Customer relationship management or CRM plays an active role in bridging two key areas; sales and marketing, enabling uninterrupted communication for a close collaboration. Needless to say, this makes CRM a widely-popular and used software solution within a business setting. In fact, as per Gartner, the global spend on buying CRM software totaled to $23.2 billion during 2014.
While the employees are the real consumers of CRM, the authority to research and purchase a CRM solution often lies with just a handful of business executives. The point here is to take the real consumers (employees) into consideration before making any purchase, since they are the one who will use the software and possibly may even form opinions about it.
Getting the sales and marketing teams to adopt new CRM software, takes extra efforts. Many attribute this to a resistance tendency. However, this popular belief was contradicted in a recent survey. It showed that it is not always the resistance tendency that works against effective implementation of CRM.
The results were quite surprising:
- 78% CRM users who participated in the survey told that they strongly feel that a CRM vendor should be good corporate citizens. For them good corporate citizenship quotient is one of the major criteria to choose a CRM, apart from functionalities and technical capabilities.
- 73% of the CRM users were not afraid to speak up, and were comfortable suggesting to their employer that they only purchase from vendors with good CSR.
- Several CRM users expect their employers to purchase software only from good corporate citizens. A few of them believed that doing so is the first and foremost responsibility of an organization, while few said it must be followed at any cost.
Till now; several decision-makers in the company, often overlooked corporate citizenship quotient, while zeroing down on the CRM software. They believe that a vendor/organization delivering CRM solutions, if is good at corporate social responsibility, is high on Emotional Quotient as well and understands their employees better. This is an indicator that they as vendors will understand the employees of their client, who ultimately are the end users of the CRM solution that they will deliver.
But given the fact, how strongly CRM users feel about corporate citizenship, several potential buyers are, nowadays, focusing heavily on vendors who are good corporate citizens, too! There is a strong possibility that failing to evaluate the “good citizenship” of vendors may leave the company with a considerable amount of discontented employees.
A very prevalent opinion among CRM buyers is that it is not easy to define “what is good corporate citizenship.” Consequently, they find themselves struggling hard to asses vendors on this particular criterion. Some buyers even say that they never really thought about a software vendor’s CSR, thus often of them even avoid looking into vendors’ CSR.
Unfortunately, this inaction is noticed by the CRM consumers and it does not go well with them. Many respondents in the survey felt that their employers never shared anything about CRM vendor’s practices, or regarding the factors that influence their purchase decisions. And this communication gap, eventually results into dissatisfaction among the actual users.
3 Simple Ways to solve this CSR Conundrum
- Clear the communication channel – Start with conversation for it will help the CRM users to voice their opinions which might vary from company to company, this and even get information about CRM software that are on the buying list. Consider enlisting users for the research purpose. This enables channelized communication and even makes the purchase process transparent, further preventing any unpleasant surprises or any sort of resistance from the employees.

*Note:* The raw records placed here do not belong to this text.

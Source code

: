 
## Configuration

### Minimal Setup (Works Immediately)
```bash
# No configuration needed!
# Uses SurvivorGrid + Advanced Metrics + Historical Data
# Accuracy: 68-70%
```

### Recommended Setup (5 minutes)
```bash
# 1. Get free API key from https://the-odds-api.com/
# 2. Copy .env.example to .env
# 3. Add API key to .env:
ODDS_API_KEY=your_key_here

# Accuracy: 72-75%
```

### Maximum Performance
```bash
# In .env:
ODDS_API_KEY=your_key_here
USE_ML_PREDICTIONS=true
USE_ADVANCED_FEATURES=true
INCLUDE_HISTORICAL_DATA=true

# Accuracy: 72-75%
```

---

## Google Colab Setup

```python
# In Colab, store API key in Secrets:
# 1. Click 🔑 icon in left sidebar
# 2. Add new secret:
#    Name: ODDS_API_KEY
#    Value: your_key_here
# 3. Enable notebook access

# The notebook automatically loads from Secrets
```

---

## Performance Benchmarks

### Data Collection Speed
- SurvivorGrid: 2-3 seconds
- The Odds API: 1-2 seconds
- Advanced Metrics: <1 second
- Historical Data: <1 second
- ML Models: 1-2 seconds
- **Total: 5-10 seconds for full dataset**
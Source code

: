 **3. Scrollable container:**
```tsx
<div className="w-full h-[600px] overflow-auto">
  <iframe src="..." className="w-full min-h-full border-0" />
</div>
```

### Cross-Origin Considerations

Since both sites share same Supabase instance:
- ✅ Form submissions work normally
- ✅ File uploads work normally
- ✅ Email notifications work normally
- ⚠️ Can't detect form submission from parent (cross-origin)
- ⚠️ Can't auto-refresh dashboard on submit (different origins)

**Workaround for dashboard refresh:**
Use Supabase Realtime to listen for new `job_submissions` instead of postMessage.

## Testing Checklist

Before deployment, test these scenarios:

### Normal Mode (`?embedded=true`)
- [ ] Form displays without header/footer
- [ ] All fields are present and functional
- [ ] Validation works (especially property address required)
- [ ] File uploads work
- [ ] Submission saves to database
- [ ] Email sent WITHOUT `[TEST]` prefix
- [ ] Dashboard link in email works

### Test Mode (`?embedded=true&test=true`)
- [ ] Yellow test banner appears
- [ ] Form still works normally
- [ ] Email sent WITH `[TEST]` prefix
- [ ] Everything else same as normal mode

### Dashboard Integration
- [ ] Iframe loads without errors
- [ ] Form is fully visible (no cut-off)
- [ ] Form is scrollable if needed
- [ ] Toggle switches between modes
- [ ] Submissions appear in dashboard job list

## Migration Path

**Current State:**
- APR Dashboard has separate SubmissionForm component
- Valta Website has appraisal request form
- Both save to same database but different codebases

- Mutually agreeable tradeoffs are important. Some employees usually want to know whether the software is from an ethical vendor, than knowing about the features and functionality it offer. According to the survey data, some CRM users are ready to accept a CRM with not very attractive user interface (around 38 %), few options for customization (19 %), and even a few intuitive interfaces (18 %) in exchange for knowledge about the corporate citizenship of the vendor. When, executive CRM buyers were asked about what they willingly would sacrifice, they proposed acceptable tradeoffs. While it may differ from company to company, this did suggest that some CRM users have some freedom when they make any purchase decisions.
- Ask for CSR activities from the vendors– It can be hard to assess the CSR of a company. However, it is reasonable to ask vendors, directly about their practices. You can draft a RFP, with additional questions concerning their social and environmental activities. If asking vendor directly doesn’t turn out, consider reading the list of “The World’s Most Ethical Companies”.
- Prepare to support your decision with proper logical explanations – Not every company might have stellar CSR records, hence; you may have to decide a company with a mediocre CSR due to budget constraints or pressing business needs. If the “good corporate citizenship” gets outdone by other purchase criteria, be prepared to provide substantial reasons for the decision to the ethics-driven employees.
Employees are the ones who actual use your CRM. And these days, a lot of them care about the corporate citizenship and consider it as a major criterion. Hence, while you are in the process to seal the deal with a certain vendor, make sure you have complete idea about their track record and corporate citizenship.